Back to Babylon and Lorenzo
Babylon is undoubtedly targeting the EigenLayer niche, and the niche at the asset entrance is also crucial.In terms of EigenLayer, there are projects such as Etherfi, Renzo, and Puffer, while in Babylon, there are several competitions for Solv, Lombard and Lorenzo.
The differentiation between each company is more significant than EigenLayer’s LRT project.For example, Solv not only has profits on Babylon, but also has multiple cooperative benefits on Cefi and Defi.Lombard has an advantage in capital and resources.
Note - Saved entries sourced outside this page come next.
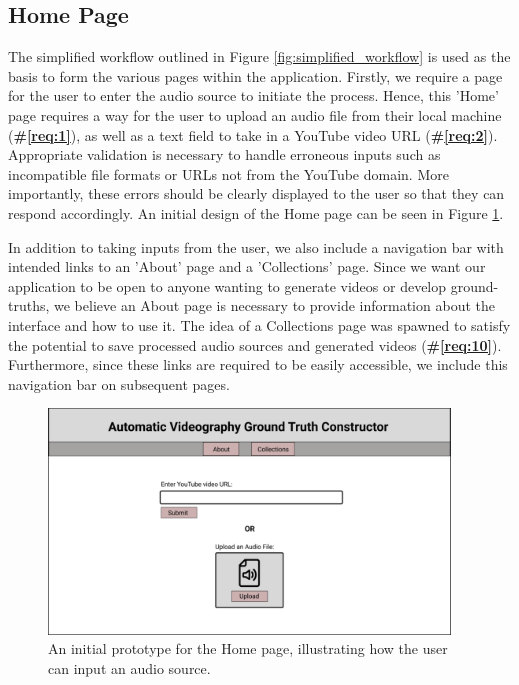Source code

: \documentclass{l4proj}
\begin{document}
\subsection{Home Page}
The simplified workflow outlined in Figure \ref{fig:simplified_workflow} is used as the basis to form the various pages within the application. Firstly, we require a page for the user to enter the audio source to initiate the process. Hence, this 'Home' page requires a way for the user to upload an audio file from their local machine (\textbf{\#\ref{req:1}}), as well as a text field to take in a YouTube video URL (\textbf{\#\ref{req:2}}). Appropriate validation is necessary to handle erroneous inputs such as incompatible file formats or URLs not from the YouTube domain. More importantly, these errors should be clearly displayed to the user so that they can respond accordingly. An initial design of the Home page can be seen in Figure \ref{fig:home_page}. 

In addition to taking inputs from the user, we also include a navigation bar with intended links to an 'About' page and a 'Collections' page. Since we want our application to be open to anyone wanting to generate videos or develop ground-truths, we believe an About page is necessary to provide information about the interface and how to use it. The idea of a Collections page was spawned to satisfy the potential to save processed audio sources and generated videos (\textbf{\#\ref{req:10}}). Furthermore, since these links are required to be easily accessible, we include this navigation bar on subsequent pages.

\begin{figure}
    \centering
    \includegraphics[width=0.95\textwidth]{figures/home_page.pdf}
    \caption{An initial prototype for the Home page, illustrating how the user can input an audio source.}
    \label{fig:home_page}
\end{figure}
\end{document}
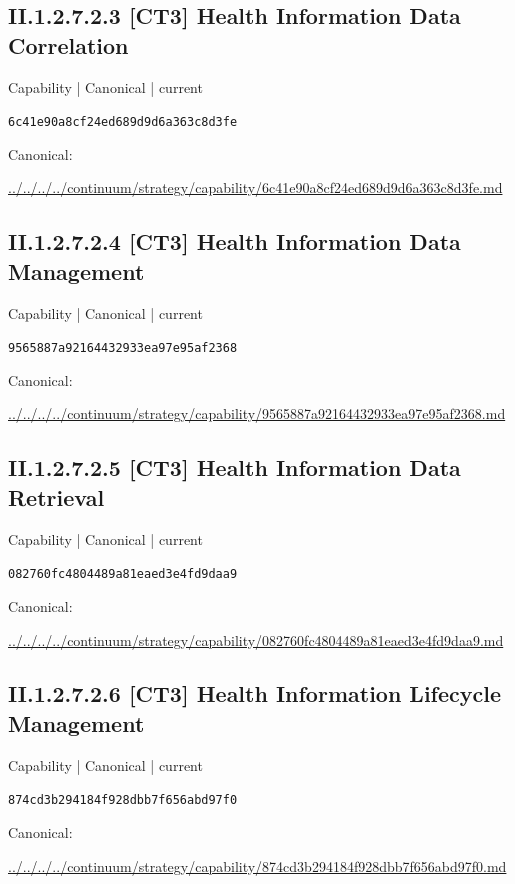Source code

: \documentclass[10pt,a4paper]{article}
\begin{document}
\subsection*{II.1.2.7.2.3 [CT3] Health Information Data Correlation}
\label{element-6c41e90a8cf24ed689d9d6a363c8d3fe}
{\small Capability | Canonical | current}\par
\texttt{6c41e90a8cf24ed689d9d6a363c8d3fe}\par
Canonical: \par
{\footnotesize\url{../../../../continuum/strategy/capability/6c41e90a8cf24ed689d9d6a363c8d3fe.md}}\par
\subsection*{II.1.2.7.2.4 [CT3] Health Information Data Management}
\label{element-9565887a92164432933ea97e95af2368}
{\small Capability | Canonical | current}\par
\texttt{9565887a92164432933ea97e95af2368}\par
Canonical: \par
{\footnotesize\url{../../../../continuum/strategy/capability/9565887a92164432933ea97e95af2368.md}}\par
\subsection*{II.1.2.7.2.5 [CT3] Health Information Data Retrieval}
\label{element-082760fc4804489a81eaed3e4fd9daa9}
{\small Capability | Canonical | current}\par
\texttt{082760fc4804489a81eaed3e4fd9daa9}\par
Canonical: \par
{\footnotesize\url{../../../../continuum/strategy/capability/082760fc4804489a81eaed3e4fd9daa9.md}}\par
\subsection*{II.1.2.7.2.6 [CT3] Health Information Lifecycle Management}
\label{element-874cd3b294184f928dbb7f656abd97f0}
{\small Capability | Canonical | current}\par
\texttt{874cd3b294184f928dbb7f656abd97f0}\par
Canonical: \par
{\footnotesize\url{../../../../continuum/strategy/capability/874cd3b294184f928dbb7f656abd97f0.md}}\par
\end{document}
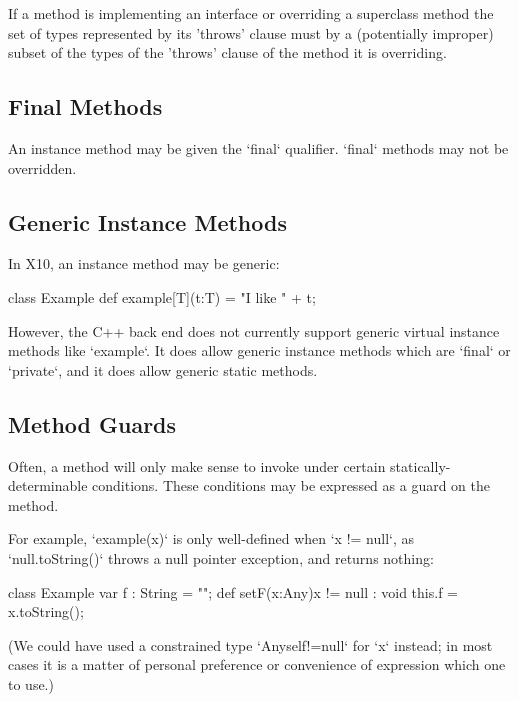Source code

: If a method is implementing an interface or overriding a superclass
method the set of types represented by its \xcd'throws' clause must by
a (potentially improper) subset of the types of the \xcd'throws'
clause of the method it is overriding. 

\subsection{Final Methods}
An instance method may be given the \xcd`final` qualifier.  \xcd`final`
methods may not be overridden.

\subsection{Generic Instance Methods}

\limitationx{}
In X10, an instance method may be generic: 
\begin{xten}
class Example {
  def example[T](t:T) = "I like " + t;
}
\end{xten}
%

However, the C++ back end does not currently support generic virtual instance
methods like \xcd`example`.  It does allow generic instance methods which are
\xcd`final` or \xcd`private`, and it does allow generic static methods.  


\subsection{Method Guards}
\label{MethodGuard}

Often, a method will only make sense to invoke under certain
statically-determinable conditions.  These conditions may be expressed as a
guard on the method.

\begin{ex}
For example, \xcd`example(x)` is only
well-defined when \xcd`x != null`, as \xcd`null.toString()` throws a null
pointer exception, and returns nothing: 
% 
\begin{xten}
class Example {
   var f : String = "";
   def setF(x:Any){x != null} : void {
      this.f = x.toString();
   }
}
\end{xten}
%
\noindent
(We could have used a constrained type \xcd`Any{self!=null}` for \xcd`x`
instead; in
most cases it is a matter of personal preference or convenience of expression
which one to use.) 
\end{ex}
Its LBTC issuance uses CubeSigner (a professional unmanaged key management platform) and Consortium (a consortium-like chain network composed of industry leaders nodes) to achieve a balance between security and flexibility..Lorenzo integrates Pendle’s principal and interest separation function, provides two liquid staking tokens with stBTC and YAT, and provides users with a dual incentive system.Currently, Lorenzo’s total limit is 250BTC, and there are dozens of BTC capacity, which are expected to be full soon, first come first served.
Conclusion
Compared with the BTC chain assets and expansion directions, the interest generation/liquidity release of BTC is a more practical and promising direction.The clues can be seen from Binance’s layout in this direction, especially the investment in asset entrances.Among the projects mentioned above, Renzo, Puffer, Babylon, Solv and Lorenzo all have investments in Binance.Therefore, this track deserves our high attention!